Integrating security into the development process [Q&A]

DevSecOps

Historically, security has been treated as something as an afterthought in the IT industry. In more recent years though there has been pressure to introduce 'security by design' to ensure that products are developed with best practices in mind.

We spoke to David Melamed CTO of Jit to find out about integrating security and how security tools can be used by developers not just security professionals.

BN: How did you get involved in the development security space?

DM: As a software engineer (going way back), I understood that security is a critical piece to delivering high quality software. Over the years, I invested more time and effort to study the domain, and had the specific opportunity to get hands-on in cloud security at CloudLock (later acquired by Cisco). In the CTO office I performed deep research on real-world cloud security threats, and was even one of the researchers who contributed to the Top 10 Serverless Security Threats (before Serverless took off as it has now). Today, at Jit, I have brought that domain expertise from many years as a hands-on developer, architect and security researcher to cover the entire scope of end-to-end security through an open and accessible framework to all.

BN: What are the main challenges with implementing security tools?
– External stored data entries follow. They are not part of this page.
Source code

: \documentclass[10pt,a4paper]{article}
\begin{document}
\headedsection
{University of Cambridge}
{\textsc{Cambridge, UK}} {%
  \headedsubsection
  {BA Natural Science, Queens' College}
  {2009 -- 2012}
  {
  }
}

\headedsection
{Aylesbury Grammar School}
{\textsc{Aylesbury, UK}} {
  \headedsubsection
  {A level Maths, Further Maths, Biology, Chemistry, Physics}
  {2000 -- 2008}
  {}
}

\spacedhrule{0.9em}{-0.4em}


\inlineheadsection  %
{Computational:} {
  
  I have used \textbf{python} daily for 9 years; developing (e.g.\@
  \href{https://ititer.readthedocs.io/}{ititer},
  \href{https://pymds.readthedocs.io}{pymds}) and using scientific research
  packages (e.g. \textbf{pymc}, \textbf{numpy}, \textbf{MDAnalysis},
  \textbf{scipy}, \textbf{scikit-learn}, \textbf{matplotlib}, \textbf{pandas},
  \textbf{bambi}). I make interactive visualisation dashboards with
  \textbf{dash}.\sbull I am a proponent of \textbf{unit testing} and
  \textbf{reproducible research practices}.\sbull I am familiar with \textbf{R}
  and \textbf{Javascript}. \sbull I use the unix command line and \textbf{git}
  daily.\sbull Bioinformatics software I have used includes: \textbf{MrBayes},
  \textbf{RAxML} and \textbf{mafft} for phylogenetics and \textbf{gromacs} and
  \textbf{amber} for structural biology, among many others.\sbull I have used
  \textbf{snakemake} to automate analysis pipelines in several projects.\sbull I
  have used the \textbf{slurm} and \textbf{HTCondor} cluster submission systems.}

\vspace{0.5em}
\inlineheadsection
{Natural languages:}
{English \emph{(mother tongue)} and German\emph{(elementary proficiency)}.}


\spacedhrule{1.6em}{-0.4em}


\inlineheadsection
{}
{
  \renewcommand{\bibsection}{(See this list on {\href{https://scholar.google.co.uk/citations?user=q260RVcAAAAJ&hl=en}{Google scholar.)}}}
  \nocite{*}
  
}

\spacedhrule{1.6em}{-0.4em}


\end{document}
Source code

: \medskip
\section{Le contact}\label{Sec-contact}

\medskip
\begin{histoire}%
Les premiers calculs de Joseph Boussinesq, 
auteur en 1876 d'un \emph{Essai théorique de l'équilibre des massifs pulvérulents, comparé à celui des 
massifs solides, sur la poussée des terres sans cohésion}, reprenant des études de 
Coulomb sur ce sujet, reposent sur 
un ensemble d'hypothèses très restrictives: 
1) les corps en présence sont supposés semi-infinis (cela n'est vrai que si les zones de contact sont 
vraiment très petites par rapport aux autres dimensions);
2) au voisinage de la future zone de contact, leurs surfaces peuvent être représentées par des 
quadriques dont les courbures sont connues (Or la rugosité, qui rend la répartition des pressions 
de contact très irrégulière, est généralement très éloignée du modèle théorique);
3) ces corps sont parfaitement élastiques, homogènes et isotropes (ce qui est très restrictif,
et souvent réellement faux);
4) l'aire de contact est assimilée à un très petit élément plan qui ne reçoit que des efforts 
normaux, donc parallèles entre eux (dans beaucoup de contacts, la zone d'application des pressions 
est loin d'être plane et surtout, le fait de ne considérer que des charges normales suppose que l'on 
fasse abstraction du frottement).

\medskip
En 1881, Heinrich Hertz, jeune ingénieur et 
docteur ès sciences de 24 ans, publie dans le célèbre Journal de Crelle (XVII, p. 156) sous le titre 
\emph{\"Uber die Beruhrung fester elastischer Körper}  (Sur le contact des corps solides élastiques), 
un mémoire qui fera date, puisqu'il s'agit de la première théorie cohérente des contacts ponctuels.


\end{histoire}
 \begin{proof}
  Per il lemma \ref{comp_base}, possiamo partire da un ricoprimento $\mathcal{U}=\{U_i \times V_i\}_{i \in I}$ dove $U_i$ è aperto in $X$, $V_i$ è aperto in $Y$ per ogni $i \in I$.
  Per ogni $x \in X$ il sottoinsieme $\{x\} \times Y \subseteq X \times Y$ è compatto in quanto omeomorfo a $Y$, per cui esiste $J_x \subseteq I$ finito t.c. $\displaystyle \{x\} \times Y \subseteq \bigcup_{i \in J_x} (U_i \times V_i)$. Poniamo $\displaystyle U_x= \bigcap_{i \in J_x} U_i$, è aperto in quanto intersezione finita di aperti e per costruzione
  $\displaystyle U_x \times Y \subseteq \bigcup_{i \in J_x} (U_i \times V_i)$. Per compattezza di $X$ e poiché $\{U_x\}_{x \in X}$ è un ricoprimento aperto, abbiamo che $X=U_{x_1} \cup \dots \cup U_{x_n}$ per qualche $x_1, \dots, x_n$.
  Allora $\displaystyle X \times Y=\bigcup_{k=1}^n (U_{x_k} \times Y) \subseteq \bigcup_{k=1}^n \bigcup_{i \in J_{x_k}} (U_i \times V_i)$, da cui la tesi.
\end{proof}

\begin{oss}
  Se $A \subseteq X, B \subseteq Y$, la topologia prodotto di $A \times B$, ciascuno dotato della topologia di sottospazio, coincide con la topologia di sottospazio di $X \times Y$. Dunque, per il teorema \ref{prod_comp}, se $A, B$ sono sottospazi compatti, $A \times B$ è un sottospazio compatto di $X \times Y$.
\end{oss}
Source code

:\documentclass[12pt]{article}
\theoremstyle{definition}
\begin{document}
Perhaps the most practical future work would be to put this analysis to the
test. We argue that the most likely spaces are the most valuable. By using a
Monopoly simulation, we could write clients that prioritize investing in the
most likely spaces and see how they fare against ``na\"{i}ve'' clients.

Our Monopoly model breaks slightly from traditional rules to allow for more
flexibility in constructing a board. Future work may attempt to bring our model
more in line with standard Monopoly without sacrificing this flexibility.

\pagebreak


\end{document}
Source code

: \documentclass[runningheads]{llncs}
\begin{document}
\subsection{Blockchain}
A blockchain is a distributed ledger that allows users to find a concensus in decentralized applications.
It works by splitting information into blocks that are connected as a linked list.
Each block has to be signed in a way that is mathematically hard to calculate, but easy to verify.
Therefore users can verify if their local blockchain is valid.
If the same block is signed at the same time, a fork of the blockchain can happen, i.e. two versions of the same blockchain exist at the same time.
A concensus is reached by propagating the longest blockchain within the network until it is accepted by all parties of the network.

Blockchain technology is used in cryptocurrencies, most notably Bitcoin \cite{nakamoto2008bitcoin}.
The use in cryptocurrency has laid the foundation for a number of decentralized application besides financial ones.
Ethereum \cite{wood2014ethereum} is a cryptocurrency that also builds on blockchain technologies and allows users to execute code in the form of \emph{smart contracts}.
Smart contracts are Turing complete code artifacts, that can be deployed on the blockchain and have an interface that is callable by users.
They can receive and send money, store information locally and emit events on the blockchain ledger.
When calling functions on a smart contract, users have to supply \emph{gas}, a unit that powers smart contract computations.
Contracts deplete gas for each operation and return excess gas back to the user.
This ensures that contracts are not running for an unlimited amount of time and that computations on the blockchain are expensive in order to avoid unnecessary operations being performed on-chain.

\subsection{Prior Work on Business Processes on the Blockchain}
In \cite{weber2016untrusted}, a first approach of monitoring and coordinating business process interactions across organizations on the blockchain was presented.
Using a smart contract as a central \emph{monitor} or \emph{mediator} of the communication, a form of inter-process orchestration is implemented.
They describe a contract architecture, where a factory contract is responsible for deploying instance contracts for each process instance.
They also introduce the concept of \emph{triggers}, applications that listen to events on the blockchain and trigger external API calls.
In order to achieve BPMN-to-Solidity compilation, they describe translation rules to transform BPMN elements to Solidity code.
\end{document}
DM: In a nutshell -- there are a lot.

The sheer diversity and amount of security tools make this a really difficult landscape to navigate. Not only are there different categories from detection to prevention, code scanning, runtime vulnerability detection, but they can also come in many forms too, from executables and scripts, to API-based tools, SaaS, and open source packages. The biggest and most commonly noted challenge though, is that each of these tools is a world of domain expertise unto itself, and comes with its own 'language', method of implementation, interface and output. All of this together creates a steep learning curve to achieving end-to-end security coverage for the many layers of today's cloud native stacks -- as well as a lengthy 'time to full security coverage'.

Though the most critical piece of security in such a landscape is having a predefined plan, essentially a north star for your product security. This is because even if you do integrate all of the right tooling, but your security goal is not well-defined, you will never know if you are correctly managing your security posture and whether there are any significant gaps in your product security.

BN: How should teams integrate security into the development process?

DM: Embedding security into development should start as early as the first line of code, and as a practice and culture, even before that in the design and threat modeling phases. There are so many layers our products are composed of today -- from the code, to the integrations and third-parties (often called the supply chain), infrastructure -- with a diversity of runtimes, and much more. All this together has created many entry points for would-be attackers, and none of these can be overlooked.

That said, we do believe that teams can start small and iterate with a minimum viable security approach -- similar to an MVP, you don't need to build a fortress from day one, just a baseline plan that will provide you with the minimum set of controls to cover the major exploits across all of these categories. There are plenty of really great open source tools to get you started, we have a pretty good roundup on our blog of the Top 5 Open Source Security Tools all devs should know about (and a great talk!)

BN: Can you explain the role of open-source projects in the cybersecurity space?

DM: Open source security has evolved incredibly over the years, and today there are a substantial amount of pretty awesome open source security tools -- that have been a game changer for the industry. From OWASP ZAP (the most widely adopted web application scanner -- maintained by our own distinguished engineer, Simon Bennetts), to Gitleaks that Jit has chosen to support and sponsor, among many others from KICS, to Prowler, Semgrep and more.

These projects have lowered the barrier to entry for security, where to date much of the security landscape has been closed and premium suites of software that aren’t always accessible to smaller and growing companies. Many OSS security tools are best of breed today and provide very good coverage for common needs, and have served to provide much-needed innovation, as well as understanding what security experience (similar to developer or user experience) should look like to truly enable widespread adoption.

BN: What is your opinion on the future of security for companies with fast-paced development teams?

DM: Companies that won't know how to embed security into native developer workflows in high-velocity engineering organizations will be left behind. There's no time for friction or learning curves, security tools need to be optimized for developers. They need to provide clear output, and not just be informational, with a focus on being actionable with built-in remediation. We believe the security tools that will be game changers are those that come with a fix-first mindset not just be issue-driven (developers are sick of long lists of vulnerabilities with know understanding how to fix them).

What's more, the other half of it, is that eventually with the growing and constantly evolving threat landscape, we'll see that the security (dev) tools that get this right, will eventually be the enabler (yes you heard correctly -- the enabler) of high-velocity engineering with safety. The stakes are too high today, and companies are one pull request and breach away from major disaster. Engineering organizations that will be able to deliver fast, while maintaining continuous security will be the ones who take the lead.